In the next plots, each point is a specific combination of tags. If you hover the mouse on top of it you can see which one. in Y we have the number of reviews (sales) and in X the number of games (competitors). The color is the mean rating, which can be interesting as it could be easier to sell more with a combination of tags if the competitors are not well rated (low mean rating).
These plots are almost the same as we observed before with just a single tag, but using combinations.
Let's mention a few examples highlighting some popular combinations that perform well, but I encourage you to explore the plots on your own. I Have only plotted a few of them, but you can explore it further if you want using the notebook and changing the tags. There are a lot of combinations and it's really interesting to focus on the real niches, were we have less than 100 games and see how they performed:
Few games but many reviews:
Many games and few reviews:
In the Steam Market, the original price is as important as the discounts - There are a lot of different sales, and there are always some games with discounts in the platform. The discounts range between -10% to -100% (free).

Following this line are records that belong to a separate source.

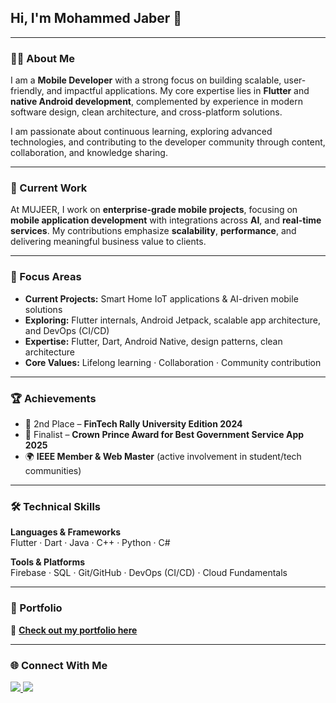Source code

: <h2 align="left">Hi, I'm Mohammed Jaber 👋</h2>

---

<h3>👨‍💻 About Me</h3>
<p>
I am a <strong>Mobile Developer</strong> with a strong focus on building scalable, user-friendly, and impactful applications.  
My core expertise lies in <strong>Flutter</strong> and <strong>native Android development</strong>, complemented by experience in modern software design, clean architecture, and cross-platform solutions.  
</p>

<p>
I am passionate about continuous learning, exploring advanced technologies, and contributing to the developer community through content, collaboration, and knowledge sharing.  
</p>

---

<h3>🏢 Current Work</h3>
<p>
At MUJEER, I work on <strong>enterprise-grade mobile projects</strong>, focusing on <strong>mobile application development</strong> with integrations across <strong>AI</strong>, and <strong>real-time services</strong>.  
My contributions emphasize <strong>scalability</strong>, <strong>performance</strong>, and delivering meaningful business value to clients.  
</p>

---

<h3>🔎 Focus Areas</h3>

- **Current Projects:** Smart Home IoT applications & AI-driven mobile solutions  
- **Exploring:** Flutter internals, Android Jetpack, scalable app architecture, and DevOps (CI/CD)  
- **Expertise:** Flutter, Dart, Android Native, design patterns, clean architecture  
- **Core Values:** Lifelong learning · Collaboration · Community contribution  

---

<h3>🏆 Achievements</h3>

- 🥈 2nd Place – **FinTech Rally University Edition 2024**  
- 🎯 Finalist – **Crown Prince Award for Best Government Service App 2025**  
- 🌍 **IEEE Member & Web Master** (active involvement in student/tech communities)  

---

<h3>🛠 Technical Skills</h3>

**Languages & Frameworks**  
Flutter · Dart · Java · C++ · Python · C#  

**Tools & Platforms**  
Firebase · SQL · Git/GitHub · DevOps (CI/CD) · Cloud Fundamentals  

---

<h3>📂 Portfolio</h3>

<p>
  🔗 <a href="https://mohajaber5.github.io/My-Protfolio/" target="_blank"><strong>Check out my portfolio here</strong></a>  
</p>

---

<h3>🌐 Connect With Me</h3>
<p align="left">
  <a href="https://www.linkedin.com/in/mohammad-jaber-profile" target="_blank">
    <img src="https://img.shields.io/badge/LinkedIn-0a66c2?style=for-the-badge&logo=linkedin&logoColor=white"/>
  </a>
  <a href="mailto:mhammdjbr555@gmail.com" target="_blank">
    <img src="https://img.shields.io/badge/Email-D14836?style=for-the-badge&logo=gmail&logoColor=white"/>
  </a>
</p>  
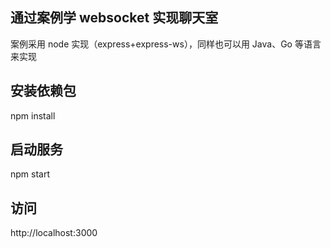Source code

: ## 通过案例学 websocket 实现聊天室

案例采用 node 实现（express+express-ws），同样也可以用 Java、Go 等语言来实现

## 安装依赖包

npm install

## 启动服务

npm start

## 访问

http://localhost:3000
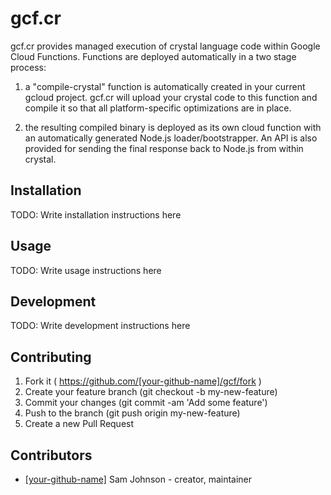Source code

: # gcf.cr

gcf.cr provides managed execution of crystal language code within Google Cloud Functions.
Functions are deployed automatically in a two stage process:

1. a "compile-crystal" function is automatically created in your current gcloud project.
   gcf.cr will upload your crystal code to this function and compile it so that all
   platform-specific optimizations are in place.

2. the resulting compiled binary is deployed as its own cloud function with an automatically
   generated Node.js loader/bootstrapper. An API is also provided for sending the final
   response back to Node.js from within crystal.

## Installation

TODO: Write installation instructions here

## Usage

TODO: Write usage instructions here

## Development

TODO: Write development instructions here

## Contributing

1. Fork it ( https://github.com/[your-github-name]/gcf/fork )
2. Create your feature branch (git checkout -b my-new-feature)
3. Commit your changes (git commit -am 'Add some feature')
4. Push to the branch (git push origin my-new-feature)
5. Create a new Pull Request

## Contributors

- [[your-github-name]](https://github.com/[your-github-name]) Sam Johnson - creator, maintainer
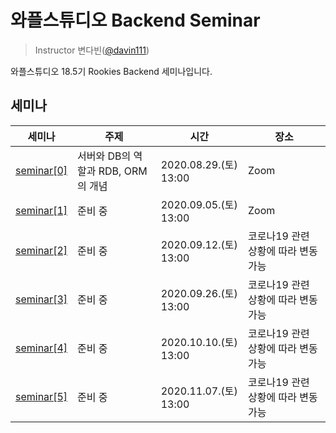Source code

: # 와플스튜디오 Backend Seminar

> Instructor 변다빈([@davin111](https://github.com/davin111))

와플스튜디오 18.5기 Rookies Backend 세미나입니다.

## 세미나

| 세미나 | 주제 | 시간 | 장소 |
| --- | --- | --- | --- |
| [seminar[0]](seminar0) | 서버와 DB의 역할과 RDB, ORM의 개념 | 2020.08.29.(토) 13:00 | Zoom |
| [seminar[1]](seminar1) | 준비 중 | 2020.09.05.(토) 13:00 | Zoom |
| [seminar[2]](seminar2) | 준비 중 | 2020.09.12.(토) 13:00 | 코로나19 관련 상황에 따라 변동 가능 |
| [seminar[3]](seminar3) | 준비 중 | 2020.09.26.(토) 13:00 | 코로나19 관련 상황에 따라 변동 가능 |
| [seminar[4]](seminar4) | 준비 중 | 2020.10.10.(토) 13:00 | 코로나19 관련 상황에 따라 변동 가능 |
| [seminar[5]](seminar5) | 준비 중 | 2020.11.07.(토) 13:00 | 코로나19 관련 상황에 따라 변동 가능 |
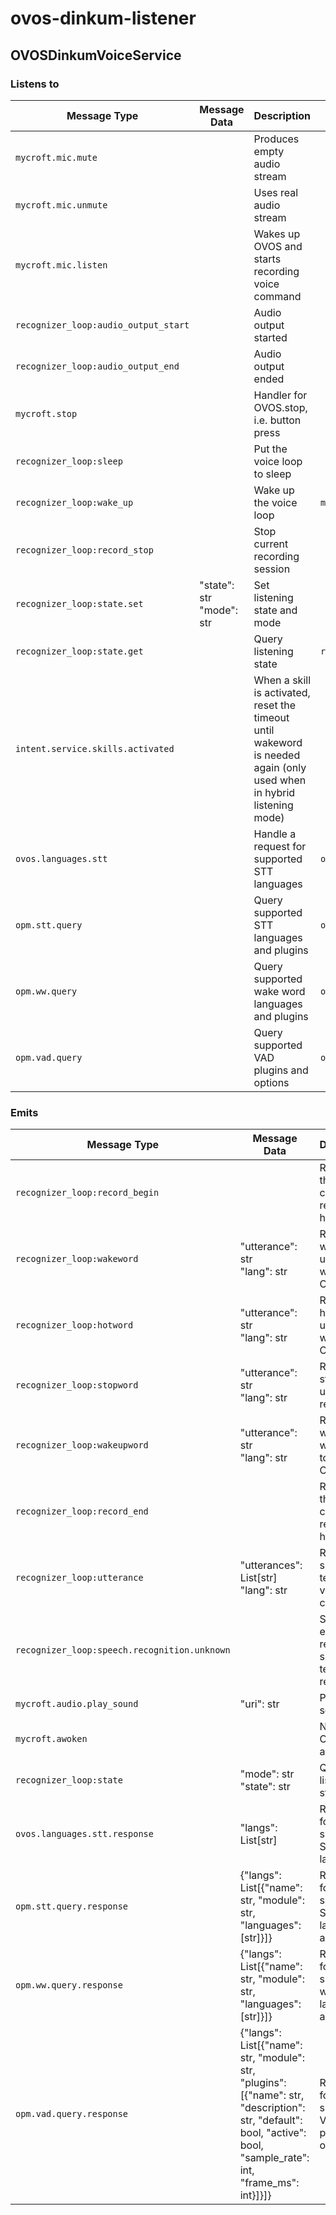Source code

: # ovos-dinkum-listener

## OVOSDinkumVoiceService

### Listens to

| Message Type                                 | Message Data                            | Description                                                                                                           | Response Type(s)              |
|----------------------------------------------|-----------------------------------------|-----------------------------------------------------------------------------------------------------------------------|-------------------------------|
| `mycroft.mic.mute`                           |                                         | Produces empty audio stream                                                                                           |                               |
| `mycroft.mic.unmute`                         |                                         | Uses real audio stream                                                                                                |                               |
| `mycroft.mic.listen`                         |                                         | Wakes up OVOS and starts recording voice command                                                                      |                               |
| `recognizer_loop:audio_output_start`         |                                         | Audio output started                                                                                                  |                               |
| `recognizer_loop:audio_output_end`           |                                         | Audio output ended                                                                                                    |                               |
| `mycroft.stop`                               |                                         | Handler for OVOS.stop, i.e. button press                                                                              |                               |
| `recognizer_loop:sleep`                      |                                         | Put the voice loop to sleep                                                                                           |                               |
| `recognizer_loop:wake_up`                    |                                         | Wake up the voice loop                                                                                                | `mycroft.awoken`              |
| `recognizer_loop:record_stop`                |                                         | Stop current recording session                                                                                        |                               |
| `recognizer_loop:state.set`                  | "state": str<br> "mode": str            | Set listening state and mode                                                                                          |                               |
| `recognizer_loop:state.get`                  |                                         | Query listening state                                                                                                 | `recognizer_loop:state`       |
| `intent.service.skills.activated`            |                                         | When a skill is activated, reset the timeout until wakeword is needed again (only used when in hybrid listening mode) |                               |
| `ovos.languages.stt`                         |                                         | Handle a request for supported STT languages                                                                          | `ovos.languages.stt.response` |
| `opm.stt.query`                              |                                         | Query supported STT languages and plugins                                                                             | `opm.stt.query.response`      |
| `opm.ww.query`                               |                                         | Query supported wake word languages and plugins                                                                       | `opm.ww.query.response`       |
| `opm.vad.query`                              |                                         | Query supported VAD plugins and options                                                                               | `opm.vad.query.response`      |

### Emits

| Message Type                                 | Message Data                                                                                                                                                            | Description                                            | In Response to              |
|----------------------------------------------|-------------------------------------------------------------------------------------------------------------------------------------------------------------------------|--------------------------------------------------------|-----------------------------|
| `recognizer_loop:record_begin`               |                                                                                                                                                                         | Reports that voice command recording has begun         | `mycroft.mic.listen`        |
| `recognizer_loop:wakeword`                   | "utterance": str<br> "lang": str                                                                                                                                        | Reports wake word used to wake up OVOS                 |                             |
| `recognizer_loop:hotword`                    | "utterance": str<br> "lang": str                                                                                                                                        | Reports hotword used to wake up OVOS                   |                             |
| `recognizer_loop:stopword`                   | "utterance": str<br> "lang": str                                                                                                                                        | Reports stop word used to end recording                |                             |
| `recognizer_loop:wakeupword`                 | "utterance": str<br> "lang": str                                                                                                                                        | Reports wake-up word used to wake up OVOS              |                             |
| `recognizer_loop:record_end`                 |                                                                                                                                                                         | Reports that voice command recording has ended         |                             |
| `recognizer_loop:utterance`                  | "utterances": List[str]<br> "lang": str                                                                                                                                 | Result from speech to text of voice command            |                             |
| `recognizer_loop:speech.recognition.unknown` |                                                                                                                                                                         | Sent when empty result from speech to text is returned |                             |
| `mycroft.audio.play_sound`                   | "uri": str                                                                                                                                                              | Play a sound                                           |                             |
| `mycroft.awoken`                             |                                                                                                                                                                         | Notify that OVOS is awake                              | `recognizer_loop:wake_up`   |
| `recognizer_loop:state`                      | "mode": str<br> "state": str                                                                                                                                            | Query listening state                                  | `recognizer_loop:state.get` |
| `ovos.languages.stt.response`                | "langs": List[str]                                                                                                                                                      | Response for supported STT languages                   | `ovos.languages.stt`        |
| `opm.stt.query.response`                     | {"langs": List[{"name": str, "module": str, <br>"languages": [str]}]}                                                                                                   | Response for supported STT languages and plugins       | `opm.stt.query`             |
| `opm.ww.query.response`                      | {"langs": List[{"name": str, "module": str, <br>"languages": [str]}]}                                                                                                   | Response for supported wake word languages and plugins | `opm.ww.query`              |
| `opm.vad.query.response`                     | {"langs": List[{"name": str, "module": str, <br>"plugins": [{"name": str, "description": str, "default": bool, "active": bool, "sample_rate": int, "frame_ms": int}]}]} | Response for supported VAD plugins and options         | `opm.vad.query`             |

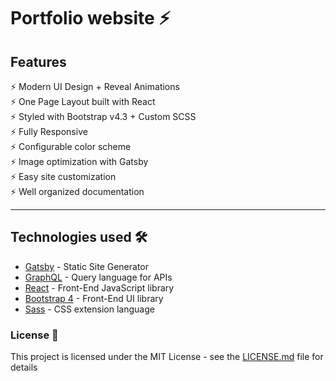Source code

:# Portfolio website ⚡️

<!-- <h2 align="center">
  <img src="https://github.com/cobidev/gatsby-simplefolio/blob/master/examples/example.gif" alt="portfolio-website" width="600px" />
  <br>
</h2> -->

## Features

⚡️ Modern UI Design + Reveal Animations\
⚡️ One Page Layout built with React\
⚡️ Styled with Bootstrap v4.3 + Custom SCSS\
⚡️ Fully Responsive\
⚡️ Configurable color scheme\
⚡️ Image optimization with Gatsby\
⚡️ Easy site customization\
⚡️ Well organized documentation

<!-- To view a demo example, **[click here](https://gatsby-simplefolio.netlify.com/)**\
To view a live example, **[click here](https://cobidev.com/)** -->

---

## Technologies used 🛠️

- [Gatsby](https://www.gatsbyjs.org/) - Static Site Generator
- [GraphQL](https://graphql.org/) - Query language for APIs
- [React](https://es.reactjs.org/) - Front-End JavaScript library
- [Bootstrap 4](https://getbootstrap.com/docs/4.3/getting-started/introduction/) - Front-End UI library
- [Sass](https://sass-lang.com/documentation) - CSS extension language

### License 📄

This project is licensed under the MIT License - see the [LICENSE.md](LICENSE.md) file for details
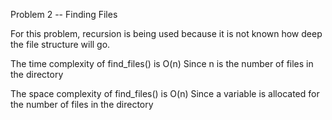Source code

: Problem 2  -- Finding Files

For this problem, recursion is being used because it is not known how deep the file structure will go.

The time complexity of find_files() is O(n) 
Since n is the number of files in the directory

The space complexity of find_files() is O(n) 
Since a variable is allocated for the number of files in the directory


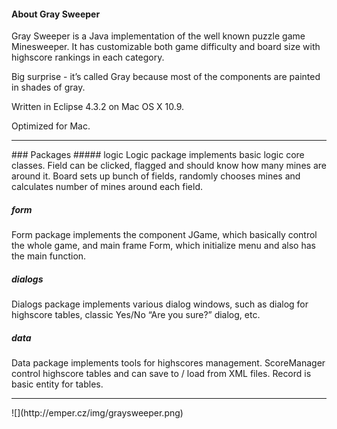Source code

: #### About Gray Sweeper
Gray Sweeper is a Java implementation of the well known puzzle game Minesweeper. It has customizable both game difficulty and board size with highscore rankings in each category.

Big surprise - it’s called Gray because most of the components are painted in shades of gray.

Written in Eclipse 4.3.2 on Mac OS X 10.9.

Optimized for Mac.

<hr>
### Packages
##### logic
Logic package implements basic logic core classes. Field can be clicked, flagged and should know how many mines are around it. Board sets up bunch of fields, randomly chooses mines and calculates number of mines around each field. 

##### form
Form package implements the component JGame, which basically control the whole game, and main frame Form, which initialize menu and also has the main function.

##### dialogs
Dialogs package implements various dialog windows, such as dialog for highscore tables, classic Yes/No “Are you sure?” dialog, etc.

##### data
Data package implements tools for highscores management. ScoreManager control highscore tables and can save to / load from XML files. Record is basic entity for tables.

<hr>
![](http://emper.cz/img/graysweeper.png)

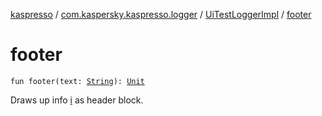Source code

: [kaspresso](../../index.md) / [com.kaspersky.kaspresso.logger](../index.md) / [UiTestLoggerImpl](index.md) / [footer](./footer.md)

# footer

`fun footer(text: `[`String`](https://kotlinlang.org/api/latest/jvm/stdlib/kotlin/-string/index.html)`): `[`Unit`](https://kotlinlang.org/api/latest/jvm/stdlib/kotlin/-unit/index.html)

Draws up info [i](i.md) as header block.

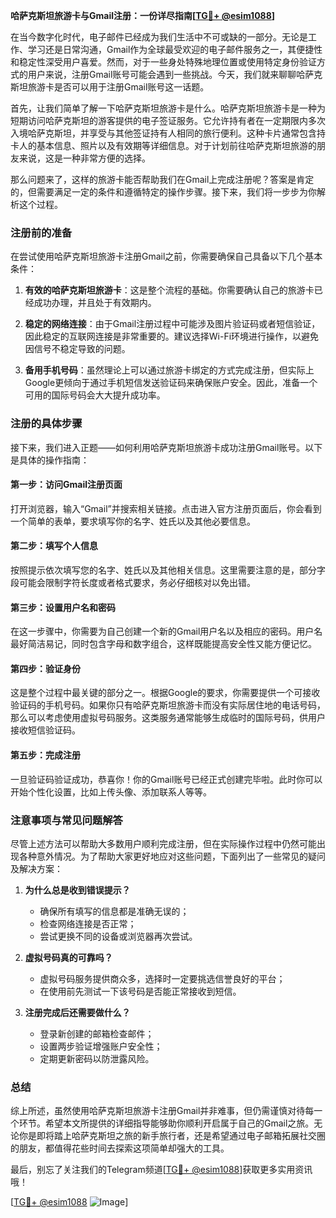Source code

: **哈萨克斯坦旅游卡与Gmail注册：一份详尽指南[[TG💪+ @esim1088](https://t.me/s/esim1088)]**

在当今数字化时代，电子邮件已经成为我们生活中不可或缺的一部分。无论是工作、学习还是日常沟通，Gmail作为全球最受欢迎的电子邮件服务之一，其便捷性和稳定性深受用户喜爱。然而，对于一些身处特殊地理位置或使用特定身份验证方式的用户来说，注册Gmail账号可能会遇到一些挑战。今天，我们就来聊聊哈萨克斯坦旅游卡是否可以用于注册Gmail账号这一话题。

首先，让我们简单了解一下哈萨克斯坦旅游卡是什么。哈萨克斯坦旅游卡是一种为短期访问哈萨克斯坦的游客提供的电子签证服务。它允许持有者在一定期限内多次入境哈萨克斯坦，并享受与其他签证持有人相同的旅行便利。这种卡片通常包含持卡人的基本信息、照片以及有效期等详细信息。对于计划前往哈萨克斯坦旅游的朋友来说，这是一种非常方便的选择。

那么问题来了，这样的旅游卡能否帮助我们在Gmail上完成注册呢？答案是肯定的，但需要满足一定的条件和遵循特定的操作步骤。接下来，我们将一步步为你解析这个过程。

### 注册前的准备

在尝试使用哈萨克斯坦旅游卡注册Gmail之前，你需要确保自己具备以下几个基本条件：

1. **有效的哈萨克斯坦旅游卡**：这是整个流程的基础。你需要确认自己的旅游卡已经成功办理，并且处于有效期内。
   
2. **稳定的网络连接**：由于Gmail注册过程中可能涉及图片验证码或者短信验证，因此稳定的互联网连接是非常重要的。建议选择Wi-Fi环境进行操作，以避免因信号不稳定导致的问题。

3. **备用手机号码**：虽然理论上可以通过旅游卡绑定的方式完成注册，但实际上Google更倾向于通过手机短信发送验证码来确保账户安全。因此，准备一个可用的国际号码会大大提升成功率。

### 注册的具体步骤

接下来，我们进入正题——如何利用哈萨克斯坦旅游卡成功注册Gmail账号。以下是具体的操作指南：

#### 第一步：访问Gmail注册页面

打开浏览器，输入“Gmail”并搜索相关链接。点击进入官方注册页面后，你会看到一个简单的表单，要求填写你的名字、姓氏以及其他必要信息。

#### 第二步：填写个人信息

按照提示依次填写您的名字、姓氏以及其他相关信息。这里需要注意的是，部分字段可能会限制字符长度或者格式要求，务必仔细核对以免出错。

#### 第三步：设置用户名和密码

在这一步骤中，你需要为自己创建一个新的Gmail用户名以及相应的密码。用户名最好简洁易记，同时包含字母和数字组合，这样既能提高安全性又能方便记忆。

#### 第四步：验证身份

这是整个过程中最关键的部分之一。根据Google的要求，你需要提供一个可接收验证码的手机号码。如果你只有哈萨克斯坦旅游卡而没有实际居住地的电话号码，那么可以考虑使用虚拟号码服务。这类服务通常能够生成临时的国际号码，供用户接收短信验证码。

#### 第五步：完成注册

一旦验证码验证成功，恭喜你！你的Gmail账号已经正式创建完毕啦。此时你可以开始个性化设置，比如上传头像、添加联系人等等。

### 注意事项与常见问题解答

尽管上述方法可以帮助大多数用户顺利完成注册，但在实际操作过程中仍然可能出现各种意外情况。为了帮助大家更好地应对这些问题，下面列出了一些常见的疑问及解决方案：

1. **为什么总是收到错误提示？**
   - 确保所有填写的信息都是准确无误的；
   - 检查网络连接是否正常；
   - 尝试更换不同的设备或浏览器再次尝试。

2. **虚拟号码真的可靠吗？**
   - 虚拟号码服务提供商众多，选择时一定要挑选信誉良好的平台；
   - 在使用前先测试一下该号码是否能正常接收到短信。

3. **注册完成后还需要做什么？**
   - 登录新创建的邮箱检查邮件；
   - 设置两步验证增强账户安全性；
   - 定期更新密码以防泄露风险。

### 总结

综上所述，虽然使用哈萨克斯坦旅游卡注册Gmail并非难事，但仍需谨慎对待每一个环节。希望本文所提供的详细指导能够助你顺利开启属于自己的Gmail之旅。无论你是即将踏上哈萨克斯坦之旅的新手旅行者，还是希望通过电子邮箱拓展社交圈的朋友，都值得花些时间去探索这项简单却强大的工具。

最后，别忘了关注我们的Telegram频道[[TG💪+ @esim1088](https://t.me/s/esim1088)]获取更多实用资讯哦！

[[TG💪+ @esim1088](https://t.me/s/esim1088) ![Image](https://i.postimg.cc/4NQfJmqS/Snipaste-2025-05-13-00-14-12.png)]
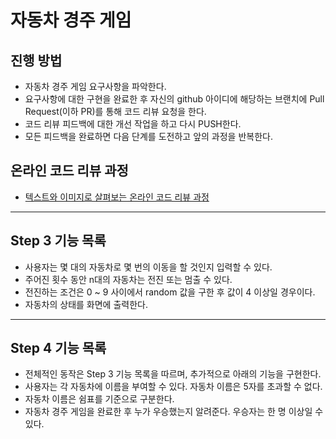 # 자동차 경주 게임

## 진행 방법

* 자동차 경주 게임 요구사항을 파악한다.
* 요구사항에 대한 구현을 완료한 후 자신의 github 아이디에 해당하는 브랜치에 Pull Request(이하 PR)를 통해 코드 리뷰 요청을 한다.
* 코드 리뷰 피드백에 대한 개선 작업을 하고 다시 PUSH한다.
* 모든 피드백을 완료하면 다음 단계를 도전하고 앞의 과정을 반복한다.

## 온라인 코드 리뷰 과정

* [텍스트와 이미지로 살펴보는 온라인 코드 리뷰 과정](https://github.com/next-step/nextstep-docs/tree/master/codereview)

---

## Step 3 기능 목록

* 사용자는 몇 대의 자동차로 몇 번의 이동을 할 것인지 입력할 수 있다.
* 주어진 횟수 동안 n대의 자동차는 전진 또는 멈출 수 있다.
* 전진하는 조건은 0 ~ 9 사이에서 random 값을 구한 후 값이 4 이상일 경우이다.
* 자동차의 상태를 화면에 출력한다.

---

## Step 4 기능 목록

* 전체적인 동작은 Step 3 기능 목록을 따르며, 추가적으로 아래의 기능을 구현한다.
* 사용자는 각 자동차에 이름을 부여할 수 있다. 자동차 이름은 5자를 초과할 수 없다.
* 자동차 이름은 쉼표를 기준으로 구분한다.
* 자동차 경주 게임을 완료한 후 누가 우승했는지 알려준다. 우승자는 한 명 이상일 수 있다.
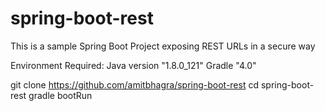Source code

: # spring-boot-rest

This is a sample Spring Boot Project exposing REST URLs in a secure way

Environment Required:
Java version "1.8.0_121"
Gradle "4.0"

git clone https://github.com/amitbhagra/spring-boot-rest
cd spring-boot-rest
gradle bootRun
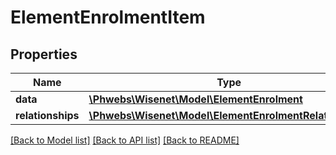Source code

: # ElementEnrolmentItem

## Properties
Name | Type | Description | Notes
------------ | ------------- | ------------- | -------------
**data** | [**\Phwebs\Wisenet\Model\ElementEnrolment**](ElementEnrolment.md) |  | [optional] 
**relationships** | [**\Phwebs\Wisenet\Model\ElementEnrolmentRelationships**](ElementEnrolmentRelationships.md) |  | [optional] 

[[Back to Model list]](../../README.md#documentation-for-models) [[Back to API list]](../../README.md#documentation-for-api-endpoints) [[Back to README]](../../README.md)

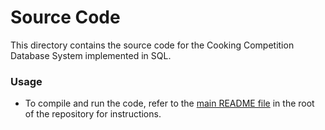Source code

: # Source Code

This directory contains the source code for the Cooking Competition Database System implemented in SQL.

### Usage
- To compile and run the code, refer to the [main README file](https://github.com/ntua-el20889/CookingManagementSystem/tree/main) in the root of the repository for instructions.
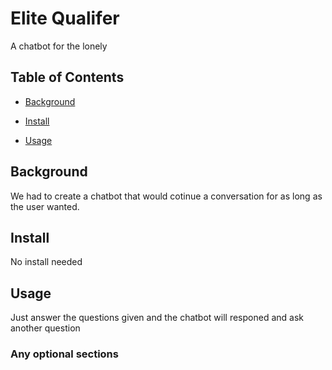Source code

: # Elite Qualifer

A chatbot for the lonely

## Table of Contents

- [Background](#background)

- [Install](#install)

- [Usage](#usage)

## Background

We had to create a chatbot that would cotinue a conversation for as long as the user wanted.

## Install

No install needed

## Usage

Just answer the questions given and the chatbot will responed and ask another question

### Any optional sections
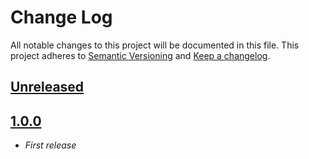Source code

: # Change Log

All notable changes to this project will be documented in this file.
This project adheres to [Semantic Versioning](http://semver.org/) and [Keep a changelog](https://github.com/olivierlacan/keep-a-changelog).

## [Unreleased](https://github.com/idealista/bitbucket-role/tree/develop)

## [1.0.0](https://github.com/idealista/bitbucket-role/tree/1.0.0)
- *First release*
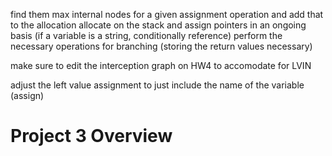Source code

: find them max internal nodes for a given assignment operation and add that to the allocation
allocate on the stack and assign pointers in an ongoing basis (if a variable is a string, conditionally reference)
perform the necessary operations for branching (storing the return values necessary)

make sure to edit the interception graph on HW4 to accomodate for LVIN

adjust the left value assignment to just include the name of the variable (assign)

# Project 3 Overview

It would be nice to check the discount strategy at a sale and see how it influences sales. Some developers opt to never discount their games (See Factorio, Rimworld) while others discount it frequently. Discounting a game causes that in the future, sales with discounts less than the best discount availaible will be seen as not a good deal, and of course buying the game at full price will not be a good deal either. There is a great webpage dedicated to storing the discounts for each game: https://isthereanydeal.com/ .
In any case, the original pricing strategy is also very important, and the starting point for any game, which will offer normally a -10% discount at release.
First we will need to check how many free to play games there are. It will be interesting to do this by tags, as there will be big differences between them.
This is the percentage of free to play games on steam for games with more than 50 reviews: 16.696108856529005 %
Curiously the top-level genre with less free to play games is puzzle (around 10%). All the others are similar to the 16.69%. If we check the genres or subgenres, the top free to play games are genres associated to big multiplayer (MMO, MOBA, Battle Royale...).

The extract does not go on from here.